La comida, a la una, y la cena, a las ocho, son más tranquilas y marcan un antes y un después. En el caso de la primera, porque supone una frontera entre el ajetreo de las mañanas, cuando la gente va al médico o a intentar arreglar sus papeles, y el descanso de la tarde. Después de las cenas algunos jóvenes improvisan unas porterías y comienzan un partidillo. Resulta gracioso porque son grandes y el campo muy pequeño, lo que les permite plantarse en el área rival con dos pasos. Pero sonríen con sinceridad y contagian su entusiasmo. Siempre y cuando no se te ocurra meterte en medio.
Los niños acaparan el resto del día, porque ya no hay más horarios. El equivalente de la siesta es una película infantil. Un momento de paz, a veces truncada, y contención. Lo digo porque no se sabe cómo será el resto del día. Si habrá columpios, dibujos, piedras o peleas. Pero entre media de todas esas sorpresas imprevistas van apareciendo como interferencias algunos adultos. En estas, he podido convertirme en un pésimo profesor de castellano para un periodista de Baluchistán que sueña con venir aquí y al que le encanta repicar noticias. También he sido el profesor de inglés más horrible del mundo con Rashid, de Marruecos. Y como dar es recibir y viceversa, también he aprendido cuatro cosas en árabe con Fadhi, que no pronuncia bien la ‘r’, y farsi con Ali Reza, un niño de diez años encantador y cariñoso. Ahora sé que se puede mantener una conversación repitiendo siempre las mismas afirmaciones o preguntas. Las palabras son sólo el envoltorio de los significados, que bailan en función de la necesidad del momento.

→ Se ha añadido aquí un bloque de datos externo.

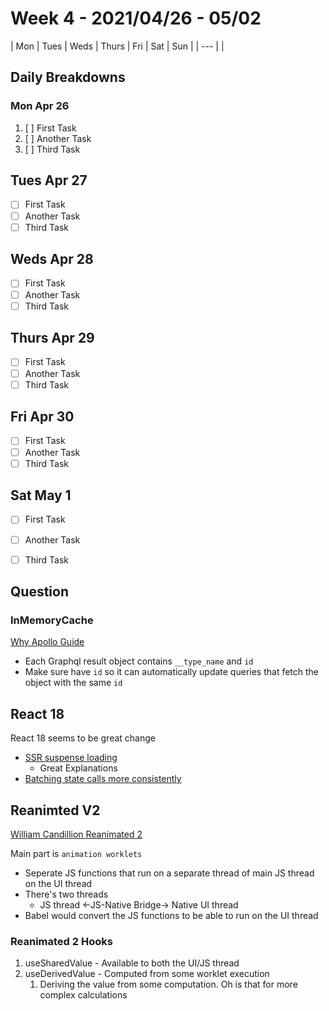 # Week 4 - 2021/04/26 - 05/02

| Mon | Tues | Weds | Thurs | Fri | Sat | Sun |
| --- |
| 

## Daily Breakdowns

### Mon Apr 26

1. [ ] First Task
2. [ ] Another Task
3. [ ] Third Task

## Tues Apr 27

* [ ] First Task
* [ ] Another Task
* [ ] Third Task

## Weds Apr 28

* [ ] First Task
* [ ] Another Task
* [ ] Third Task

## Thurs Apr 29

* [ ] First Task
* [ ] Another Task
* [ ] Third Task

## Fri Apr 30

* [ ] First Task
* [ ] Another Task
* [ ] Third Task

## Sat May 1

* [ ] First Task
* [ ] Another Task
* [ ] Third Task


## Question

### InMemoryCache

[Why Apollo Guide](https://www.apollographql.com/docs/react/why-apollo/)

* Each Graphql result object contains `__type_name` and `id`
* Make sure have `id` so it can automatically update queries that fetch the object with the same `id`

## React 18

React 18 seems to be great change
* [SSR suspense loading](https://github.com/reactwg/react-18/discussions/37)
  * Great Explanations
* [Batching state calls more consistently](https://github.com/reactwg/react-18/discussions/21)

## Reanimted V2

[William Candillion Reanimated 2](https://www.youtube.com/watch?v=e5ALKoP1m-k&t=49s)

Main part is `animation worklets`
- Seperate JS functions that run on a separate thread of main JS thread on the UI thread
- There's two threads
  - JS thread <-JS-Native Bridge-> Native UI thread
- Babel would convert the JS functions to be able to run on the UI thread

### Reanimated 2 Hooks
1. useSharedValue - Available to both the UI/JS thread
2. useDerivedValue - Computed from some worklet execution
   1. Deriving the value from some computation. Oh is that for more complex calculations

Pero no todo son clases. Recuerdo más nítidamente tres momentos con los que acabo. Un viejo serio y gruñón con los niños que, después de toda una semana mirándonos sin intercambiar palabra, se acerca a mí con una toalla blanca y me pide un cúter. Se lo doy y me echa la toalla en las manos para que se la aguante mientras él la corta en dos mitades. Otro día se rompió una tubería de la caravana y comenzó a salir agua. Mientras le pedíamos a la policía que cerrase la llave los niños hicieron un círculo alrededor y algunos querían ayudar. Otro me preguntó que si podía beber del agua sucia del cubo. Alguien me enseña el vídeo de la travesía por mar de una familia que suele acudir a la carpa. Nunca podré olvidar la cara de la hermana mayor, mirando asustada de un lado a otro para ver a los guardacostas mientras se agarra a su chaleco naranja. Como esos que ponemos en las calles para protestar contra las acciones de los gobiernos. Es una barca pequeña pero hay cerca de treinta personas. Algunos adultos aplauden y sonríen para disimular la sensación de miedo a los más pequeños, según nos explicaron. Incluso se ve una cachimba en medio. Ahora veo a la niña en cuestión dibujando o jugando a las palmas en la carpa. Y no sé cómo sentirme. No alcanzo a comprender la magnitud de lo que estoy presenciando.